One of the definitive films in the abbreviated career of Krystof Kieslowski, Three Colors: Blue is a meditation on freedom, grief, and what binds during our lives. Julie (Juliette Binoche), on losing her husband and child in the early moments of the film, must regard these questions in light of overwhelming grief. Her life in the aftermath of this trauma asks how one becomes free in this life when inter-connectivity has the power to destroy us. Why do we hand over that power so easily? What is the relationship between love and freedom?

Masterfully shot by Sławomir Idziak, Kieslowski’s capacity for visual poetry occupies a great deal of the space of the film.

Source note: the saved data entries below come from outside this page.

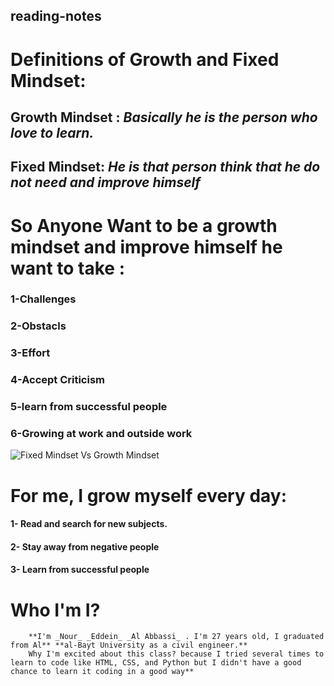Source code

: ## reading-notes
# Definitions of Growth and Fixed Mindset:

## **Growth Mindset** : *Basically he is the person who love to learn.*
## **Fixed Mindset**: *He is that person think that he do not need and improve himself*


# So Anyone Want to be a growth mindset and improve himself he want to take :
###        1-Challenges 
###        2-Obstacls
###        3-Effort
###        4-Accept Criticism
###        5-learn from successful people 
###        6-Growing at work and outside work 
        
![Fixed Mindset Vs Growth Mindset](https://3kllhk1ibq34qk6sp3bhtox1-wpengine.netdna-ssl.com/wp-content/uploads/NewGrowthMindset2.png)

# For me, I grow myself every day:
####     1-	Read and search for new subjects.
####     2-	Stay away from negative people 
####     3-	Learn from successful people 

# Who I'm I?
        **I'm _Nour_ _Eddein_ _Al Abbassi_ . I'm 27 years old, I graduated from Al** **al-Bayt University as a civil engineer.**
        Why I'm excited about this class? because I tried several times to learn to code like HTML, CSS, and Python but I didn't have a good chance to learn it coding in a good way**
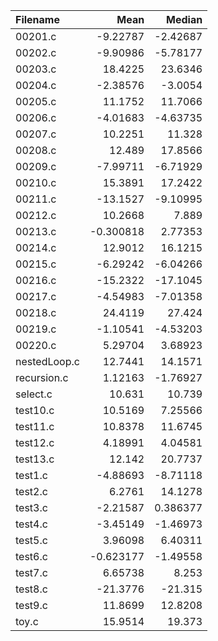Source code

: | Filename     |       Mean |     Median |
|:-------------|-----------:|-----------:|
| 00201.c      |  -9.22787  |  -2.42687  |
| 00202.c      |  -9.90986  |  -5.78177  |
| 00203.c      |  18.4225   |  23.6346   |
| 00204.c      |  -2.38576  |  -3.0054   |
| 00205.c      |  11.1752   |  11.7066   |
| 00206.c      |  -4.01683  |  -4.63735  |
| 00207.c      |  10.2251   |  11.328    |
| 00208.c      |  12.489    |  17.8566   |
| 00209.c      |  -7.99711  |  -6.71929  |
| 00210.c      |  15.3891   |  17.2422   |
| 00211.c      | -13.1527   |  -9.10995  |
| 00212.c      |  10.2668   |   7.889    |
| 00213.c      |  -0.300818 |   2.77353  |
| 00214.c      |  12.9012   |  16.1215   |
| 00215.c      |  -6.29242  |  -6.04266  |
| 00216.c      | -15.2322   | -17.1045   |
| 00217.c      |  -4.54983  |  -7.01358  |
| 00218.c      |  24.4119   |  27.424    |
| 00219.c      |  -1.10541  |  -4.53203  |
| 00220.c      |   5.29704  |   3.68923  |
| nestedLoop.c |  12.7441   |  14.1571   |
| recursion.c  |   1.12163  |  -1.76927  |
| select.c     |  10.631    |  10.739    |
| test10.c     |  10.5169   |   7.25566  |
| test11.c     |  10.8378   |  11.6745   |
| test12.c     |   4.18991  |   4.04581  |
| test13.c     |  12.142    |  20.7737   |
| test1.c      |  -4.88693  |  -8.71118  |
| test2.c      |   6.2761   |  14.1278   |
| test3.c      |  -2.21587  |   0.386377 |
| test4.c      |  -3.45149  |  -1.46973  |
| test5.c      |   3.96098  |   6.40311  |
| test6.c      |  -0.623177 |  -1.49558  |
| test7.c      |   6.65738  |   8.253    |
| test8.c      | -21.3776   | -21.315    |
| test9.c      |  11.8699   |  12.8208   |
| toy.c        |  15.9514   |  19.373    |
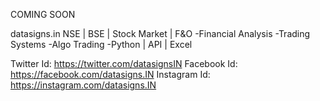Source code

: COMING SOON



datasigns.in
NSE | BSE | Stock Market | F&O
-Financial Analysis
-Trading Systems
-Algo Trading
-Python | API | Excel

Twitter Id:  https://twitter.com/datasignsIN
Facebook Id:  https://facebook.com/datasigns.IN
Instagram Id:  https://instagram.com/datasigns.IN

The sugar cube shot we’re looking at today is that of a later moment in the film when Julie is at a cafe and upon dipping a sugar cube into her coffee, it becomes imbued with it’s taste, a novel texture. Essentially, it undergoes a metaphysical shift. It’s undoubtedly one of the most striking images of the film, but its greater impact must be set against the some of the visual metaphors that surround it.

The film is replete with images that suggest the boundaries of the individual, boundaries that Julie literally comes into collision with through her flesh. Take for example this shot-

Julie in motion signifies a life, the stone wall the conditions in which a life is lived. Here there is no porous exchange only a brittle object grinding against her flesh. Following this abrasion of two conflicting entities, body and wall, she takes her hand to her mouth, ingesting the results of that conflict. Imagine for a second the taste and texture of blood and dirt. Even as she ingests this mixing, suggesting an exchange between inside world and out, the taste isn’t pleasant is it?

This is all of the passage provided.